I returned to the dump monthly, I offered to take everybody’s trash in the neighborhood to the dump at no cost but the dumping fee.  I wanted to watch the evolution of these massive trash heaps.  I would stop at the top of the highest grass-covered hill and watch all of these government paid workers work for me.  I always tried to be at this spot at 2:15pm.  When the day was at its hottest and the smell was at its worst.  The artificial grape deodorizing truck would be passing me at this time.  I liked to wait there and make sure that my heaps were being watered, even if it was in the form of fake grape.
During this time, from pile building to discovering the dump, my grandmother became more and more distant.  I hadn’t noticed until the following winter when the neighborhood’s need for their personal dump delivery service dwindled.  Similar to how I was obsessed with what was above me, she was obsessed with what was below her.  I had spilled cranberry juice on my grandmothers brown shag wall-to-wall a few years back and my uncle had cut that area out and replaced it with fresh carpet.  My grandmother would lay in our living room stroking and talking to that patch of the carpet.  I swear, it was talking back to her.

One day I was reminded of the children’s story, Jack and the Beanstalk.  This immediately shifted my thinking.  Site-specific piles were not the answer.  I realized that no matter how tall I, or the county, built these piles, they would eventually be absorbed by an adjacent part of the ground.  If the central point filled, it would be soaked up by the closest empty space.  I had to build over the masses, slowly, as far as the eye could see.  I had to cover the continent in trash so that there was no place for the material to go but down to be compressed with no room for air.
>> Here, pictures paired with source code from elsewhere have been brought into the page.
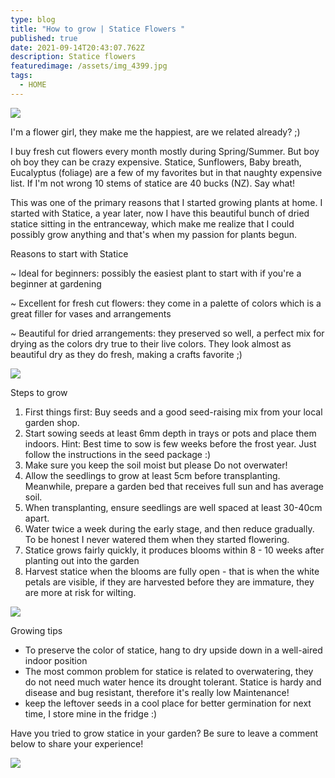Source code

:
 ```yaml
---
type: blog
title: "How to grow | Statice Flowers "
published: true
date: 2021-09-14T20:43:07.762Z
description: Statice flowers
featuredimage: /assets/img_4399.jpg
tags:
  - HOME
---
```

![](/assets/img_4814.jpg)

I'm a flower girl, they make me the happiest, are we related already? ;)

I buy fresh cut flowers every month mostly during Spring/Summer. But boy oh boy they can be crazy expensive. Statice, Sunflowers, Baby breath, Eucalyptus (foliage) are a few of my favorites but in that naughty expensive list. If I'm not wrong 10 stems of statice are 40 bucks (NZ). Say what!

This was one of the primary reasons that I started growing plants at home. 
I started with Statice, a year later, now I have this beautiful bunch of dried statice sitting in the entranceway, which make me realize that I could possibly grow anything and that's when my passion for plants begun.

Reasons to start with Statice

~ Ideal for beginners: possibly the easiest plant to start with if you're a beginner at gardening 

~ Excellent for fresh cut flowers: they come in a palette of colors which is a great filler for vases and arrangements 

~ Beautiful for dried arrangements: they preserved so well, a perfect mix for drying as the colors dry true to their live colors. They look almost as beautiful dry as they do fresh, making a crafts favorite ;)

![](/assets/flowers-plants.png)

Steps to grow 

1. First things first: Buy seeds and a good seed-raising mix from your local garden shop. 
2. Start sowing seeds at least 6mm depth in trays or pots and place them indoors.
   Hint: Best time to sow is few weeks before the frost year. Just follow the instructions in the seed package :)
3. Make sure you keep the soil moist but please Do not overwater! 
4. Allow the seedlings to grow at least 5cm before transplanting. Meanwhile, prepare a garden bed that receives full sun and has average soil. 
5. When transplanting, ensure seedlings are well spaced at least 30-40cm apart. 
6. Water twice a week during the early stage, and then reduce gradually. To be honest I never watered them when they started flowering. 
7. Statice grows fairly quickly, it produces blooms within 8 - 10 weeks after planting out into the garden
8. Harvest statice when the blooms are fully open - that is when the white petals are visible, if they are harvested before they are immature, they are more at risk for wilting.

![](/assets/statice.png)

Growing tips

* To preserve the color of statice, hang to dry upside down in a well-aired indoor position
* The most common problem for statice is related to overwatering, they do not need much water hence its drought tolerant. Statice is hardy and disease and bug resistant, therefore it's really low Maintenance!
* keep the leftover seeds in a cool place for better germination for next time, I store mine in the fridge :)

Have you tried to grow statice in your garden? Be sure to leave a comment below to share your experience!

![](/assets/img_6390.jpg)
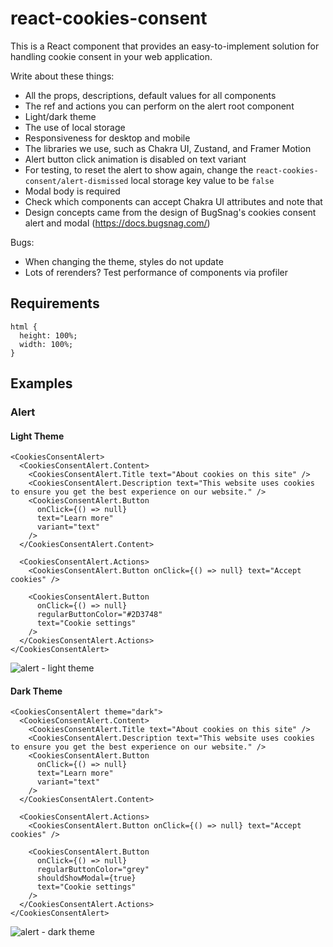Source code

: # react-cookies-consent

This is a React component that provides an easy-to-implement solution for handling cookie consent in your web application.

Write about these things:

- All the props, descriptions, default values for all components
- The ref and actions you can perform on the alert root component
- Light/dark theme
- The use of local storage
- Responsiveness for desktop and mobile
- The libraries we use, such as Chakra UI, Zustand, and Framer Motion
- Alert button click animation is disabled on text variant
- For testing, to reset the alert to show again, change the `react-cookies-consent/alert-dismissed` local storage key value to be `false`
- Modal body is required
- Check which components can accept Chakra UI attributes and note that
- Design concepts came from the design of BugSnag's cookies consent alert and
  modal (https://docs.bugsnag.com/)

Bugs:

- When changing the theme, styles do not update
- Lots of rerenders? Test performance of components via profiler

## Requirements

```
html {
  height: 100%;
  width: 100%;
}
```

## Examples

### Alert

#### Light Theme

```tsx
<CookiesConsentAlert>
  <CookiesConsentAlert.Content>
    <CookiesConsentAlert.Title text="About cookies on this site" />
    <CookiesConsentAlert.Description text="This website uses cookies to ensure you get the best experience on our website." />
    <CookiesConsentAlert.Button
      onClick={() => null}
      text="Learn more"
      variant="text"
    />
  </CookiesConsentAlert.Content>

  <CookiesConsentAlert.Actions>
    <CookiesConsentAlert.Button onClick={() => null} text="Accept cookies" />

    <CookiesConsentAlert.Button
      onClick={() => null}
      regularButtonColor="#2D3748"
      text="Cookie settings"
    />
  </CookiesConsentAlert.Actions>
</CookiesConsentAlert>
```

![alert - light theme](https://github.com/caish-cloud-llc/react-cookies-consent/assets/77754475/e189964f-1774-4d28-ba39-a47cb8461163)

#### Dark Theme

```tsx
<CookiesConsentAlert theme="dark">
  <CookiesConsentAlert.Content>
    <CookiesConsentAlert.Title text="About cookies on this site" />
    <CookiesConsentAlert.Description text="This website uses cookies to ensure you get the best experience on our website." />
    <CookiesConsentAlert.Button
      onClick={() => null}
      text="Learn more"
      variant="text"
    />
  </CookiesConsentAlert.Content>

  <CookiesConsentAlert.Actions>
    <CookiesConsentAlert.Button onClick={() => null} text="Accept cookies" />

    <CookiesConsentAlert.Button
      onClick={() => null}
      regularButtonColor="grey"
      shouldShowModal={true}
      text="Cookie settings"
    />
  </CookiesConsentAlert.Actions>
</CookiesConsentAlert>
```

![alert - dark theme](https://github.com/caish-cloud-llc/react-cookies-consent/assets/77754475/8b10b141-e8b3-4893-9681-104fe44a19d7)
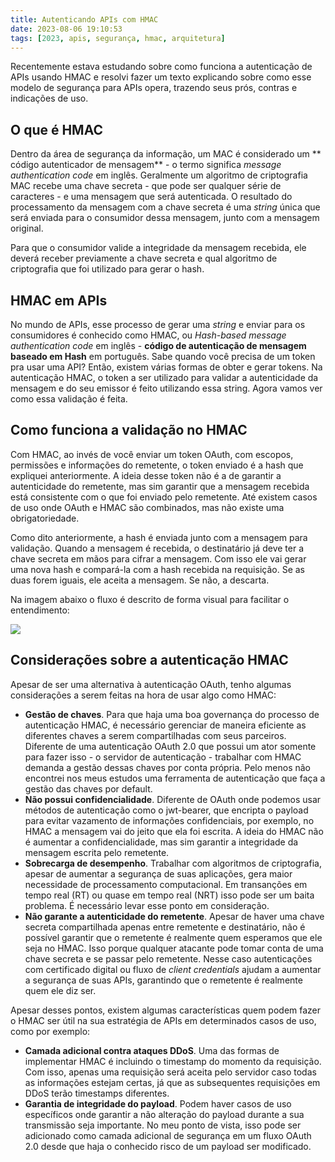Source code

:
 ```yaml
---
title: Autenticando APIs com HMAC
date: 2023-08-06 19:10:53
tags: [2023, apis, segurança, hmac, arquitetura]
---
```


Recentemente estava estudando sobre como funciona a autenticação de APIs usando HMAC e resolvi fazer um texto explicando sobre como esse modelo de segurança para APIs opera, trazendo seus prós, contras e indicações de uso.

## O que é HMAC

Dentro da área de segurança da informação, um MAC é considerado um ** código autenticador de mensagem** - o termo significa *message authentication code* em inglês. Geralmente um algoritmo de criptografia MAC recebe uma chave secreta - que pode ser qualquer série de caracteres - e uma mensagem que será autenticada. O resultado do processamento da mensagem com a chave secreta é uma *string* única que será enviada para o consumidor dessa mensagem, junto com a mensagem original. 

Para que o consumidor valide a integridade da mensagem recebida, ele deverá receber previamente a chave secreta e qual algoritmo de criptografia que foi utilizado para gerar o hash.

## HMAC em APIs

No mundo de APIs, esse processo de gerar uma *string* e enviar para os consumidores é conhecido como HMAC, ou *Hash-based message authentication code* em inglês - **código de autenticação de mensagem baseado em Hash** em português. Sabe quando você precisa de um token pra usar uma API? Então, existem várias formas de obter e gerar tokens. Na autenticação HMAC, o token a ser utilizado para validar a autenticidade da mensagem e do seu emissor é feito utilizando essa string. Agora vamos ver como essa validação é feita.

## Como funciona a validação no HMAC

Com HMAC, ao invés de você enviar um token OAuth, com escopos, permissões e informações do remetente, o token enviado é a hash que expliquei anteriormente. A ideia desse token não é a de garantir a autenticidade do remetente, mas sim garantir que a mensagem recebida está consistente com o que foi enviado pelo remetente. Até existem casos de uso onde OAuth e HMAC são combinados, mas não existe uma obrigatoriedade. 

Como dito anteriormente, a hash é enviada junto com a mensagem para validação. Quando a mensagem é recebida, o destinatário já deve ter a chave secreta em mãos para cifrar a mensagem. Com isso ele vai gerar uma nova hash e compará-la com a hash recebida na requisição. Se as duas forem iguais, ele aceita a mensagem. Se não, a descarta.

Na imagem abaixo o fluxo é descrito de forma visual para facilitar o entendimento:

<img src="{{ site.baseurl }}/assets/hmac-auth.drawio.png"/>

## Considerações sobre a autenticação HMAC

Apesar de ser uma alternativa à autenticação OAuth, tenho algumas considerações a serem feitas na hora de usar algo como HMAC:

* **Gestão de chaves**. Para que haja uma boa governança do processo de autenticação HMAC, é necessário gerenciar de maneira eficiente as diferentes chaves a serem compartilhadas com seus parceiros. Diferente de uma autenticação OAuth 2.0 que possui um ator somente para fazer isso - o servidor de autenticação - trabalhar com HMAC demanda a gestão dessas chaves por conta própria. Pelo menos não encontrei nos meus estudos uma ferramenta de autenticação que faça a gestão das chaves por default.
* **Não possui confidencialidade**. Diferente de OAuth onde podemos usar métodos de autenticação como o jwt-bearer, que encripta o payload para evitar vazamento de informações confidenciais, por exemplo, no HMAC a mensagem vai do jeito que ela foi escrita. A ideia do HMAC não é aumentar a confidencialidade, mas sim garantir a integridade da mensagem escrita pelo remetente. 
* **Sobrecarga de desempenho**. Trabalhar com algoritmos de criptografia, apesar de aumentar a segurança de suas aplicações, gera maior necessidade de processamento computacional. Em transanções em tempo real (RT) ou quase em tempo real (NRT) isso pode ser um baita problema. É necessário levar esse ponto em consideração.
* **Não garante a autenticidade do remetente**. Apesar de haver uma chave secreta compartilhada apenas entre remetente e destinatário, não é possível garantir que o remetente é realmente quem esperamos que ele seja no HMAC. Isso porque qualquer atacante pode tomar conta de uma chave secreta e se passar pelo remetente. Nesse caso autenticações com certificado digital ou fluxo de *client credentials* ajudam a aumentar a segurança de suas APIs, garantindo que o remetente é realmente quem ele diz ser.

Apesar desses pontos, existem algumas características quem podem fazer o HMAC ser útil na sua estratégia de APIs em determinados casos de uso, como por exemplo:

* **Camada adicional contra ataques DDoS**. Uma das formas de implementar HMAC é incluindo o timestamp do momento da requisição. Com isso, apenas uma requisição será aceita pelo servidor caso todas as informações estejam certas, já que as subsequentes requisições em DDoS terão timestamps diferentes.
* **Garantia de integridade do payload**. Podem haver casos de uso específicos onde garantir a não alteração do payload durante a sua transmissão seja importante. No meu ponto de vista, isso pode ser adicionado como camada adicional de segurança em um fluxo OAuth 2.0 desde que haja o conhecido risco de um payload ser modificado.


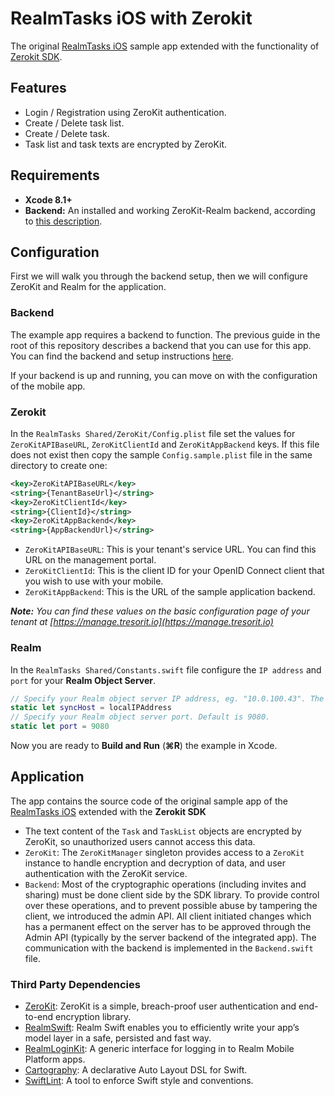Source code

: # RealmTasks iOS with Zerokit
The original [RealmTasks iOS](https://github.com/realm-demos/realm-tasks/tree/master/RealmTasks%20Apple) sample app extended with the functionality of [Zerokit SDK](https://github.com/tresorit/ZeroKit-iOS-SDK).

## Features
* Login / Registration using ZeroKit authentication.
* Create / Delete task list.
* Create / Delete task.
* Task list and task texts are encrypted by ZeroKit.

## Requirements
  - **Xcode 8.1+**
  - **Backend:** An installed and working ZeroKit-Realm backend, according to [this description](https://github.com/tresorit/ZeroKit-Realm-encrypted-tasks).

## Configuration
First we will walk you through the backend setup, then we will configure ZeroKit and Realm for the application.

### Backend
The example app requires a backend to function. The previous guide in the root of this repository describes a backend that you can use for this app. You can find the backend and setup instructions [here](https://github.com/tresorit/ZeroKit-Realm-encrypted-tasks).

If your backend is up and running, you can move on with the configuration of the mobile app.

### Zerokit

In the `RealmTasks Shared/ZeroKit/Config.plist` file set the values for `ZeroKitAPIBaseURL`, `ZeroKitClientId` and `ZeroKitAppBackend` keys. If this file does not exist then copy the sample `Config.sample.plist` file in the same directory to create one:

```xml
<key>ZeroKitAPIBaseURL</key>
<string>{TenantBaseUrl}</string>
<key>ZeroKitClientId</key>
<string>{ClientId}</string>
<key>ZeroKitAppBackend</key>
<string>{AppBackendUrl}</string>
```

- `ZeroKitAPIBaseURL`: This is your tenant's service URL. You can find this URL on the management portal.
- `ZeroKitClientId`: This is the client ID for your OpenID Connect client that you wish to use with your mobile.
- `ZeroKitAppBackend`: This is the URL of the sample application backend.

_**Note:** You can find these values on the basic configuration page of your tenant at [https://manage.tresorit.io](https://manage.tresorit.io)_

### Realm
In the `RealmTasks Shared/Constants.swift` file configure the `IP address` and `port` for your **Realm Object Server**.

```swift
// Specify your Realm object server IP address, eg. "10.0.100.43". The default `localIPAddress` is the IP address of your device.
static let syncHost = localIPAddress
// Specify your Realm object server port. Default is 9080.
static let port = 9080
```

Now you are ready to **Build and Run** (**⌘R**) the example in Xcode.

## Application

The app contains the source code of the original sample app of the [RealmTasks iOS](https://github.com/realm-demos/realm-tasks/tree/master/RealmTasks%20Apple) extended with the **Zerokit SDK**

* The text content of the `Task` and `TaskList` objects are encrypted by ZeroKit, so unauthorized users cannot access this data.
* `ZeroKit`: The `ZeroKitManager` singleton provides access to a `ZeroKit` instance to handle encryption and decryption of data, and user authentication with the ZeroKit service.
* `Backend`: Most of the cryptographic operations (including invites and sharing) must be done client side by the SDK library. To provide control over these operations, and to prevent possible abuse by tampering the client, we introduced the admin API. All client initiated changes which has a permanent effect on the server has to be approved through the Admin API (typically by the server backend of the integrated app). The communication with the backend is implemented in the `Backend.swift` file.
    
### Third Party Dependencies
- [ZeroKit](https://github.com/tresorit/ZeroKit-iOS-SDK): ZeroKit is a simple, breach-proof user authentication and end-to-end encryption library.
- [RealmSwift](https://github.com/realm/realm-cocoa/tree/master/RealmSwift): Realm Swift enables you to efficiently write your app’s model layer in a safe, persisted and fast way.
- [RealmLoginKit](https://github.com/realm-demos/realm-loginkit): A generic interface for logging in to Realm Mobile Platform apps.
- [Cartography](https://github.com/robb/Cartography): A declarative Auto Layout DSL for Swift.
- [SwiftLint](https://github.com/realm/SwiftLint): A tool to enforce Swift style and conventions.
My mother told me that I was born in water.  I was encased in water in her stomach and then was born into a pool.  I returned to our house when I was in my twenties.  It was still there, standing. It even appeared as though upkeep was being tended to, although I knew for a fact that it was not.  I inherited the land and the structures on it and did nothing with them but hope the ground would take and use.  It seemed as though the earth did not want to reclaim this house.  Maybe it truly was full at that spot from my mother and the flood.  The front door would not open, so I climbed in a window.  The living room was just how we had left it, except; instead of the thin film of dirt there was a full-fledged garden.  There were Daisies, Marigolds, Black-eyed Susans, Echinacea, Queen Anne’s lace, Peonies and many other varieties that I could not name.  Every item that was not submerged in the water was clean like it had just come from the dish rack or clothesline.  There was no dust, there was no mold, and every thing above the center mark was spotless.  Even the curtains were stark white and pressed. Everything below the center mark seemed as though the layers of earth were growing inward toward the center of the room instead of up towards the crisp, cold, clean blue.  The flowers even stopped growing once they reached a certain height.  Ivy was growing up the walls but as soon as it reached the center mark, it made a right turn and aimed towards the center blindly grasping for anything that it could hold on to.  It seemed as though the ivy grew stems downward to act like legs just so that it would be supported until it reached the counter.  It would have been so much easier just to continue upward, but all of these vines made the decision to grown inwards instead.  It made no sense to me.

After the visit to Mama’s house, I decided that it was time to leave. I wanted to find that place where the ground and the sky were smashed up against each other. I needed to find a way into that clutter-free, crisp, clean place. I am thinking of heading west, then south, then maybe north. I don’t know. I will let you know when I have found my void. I won’t tell you where it is though.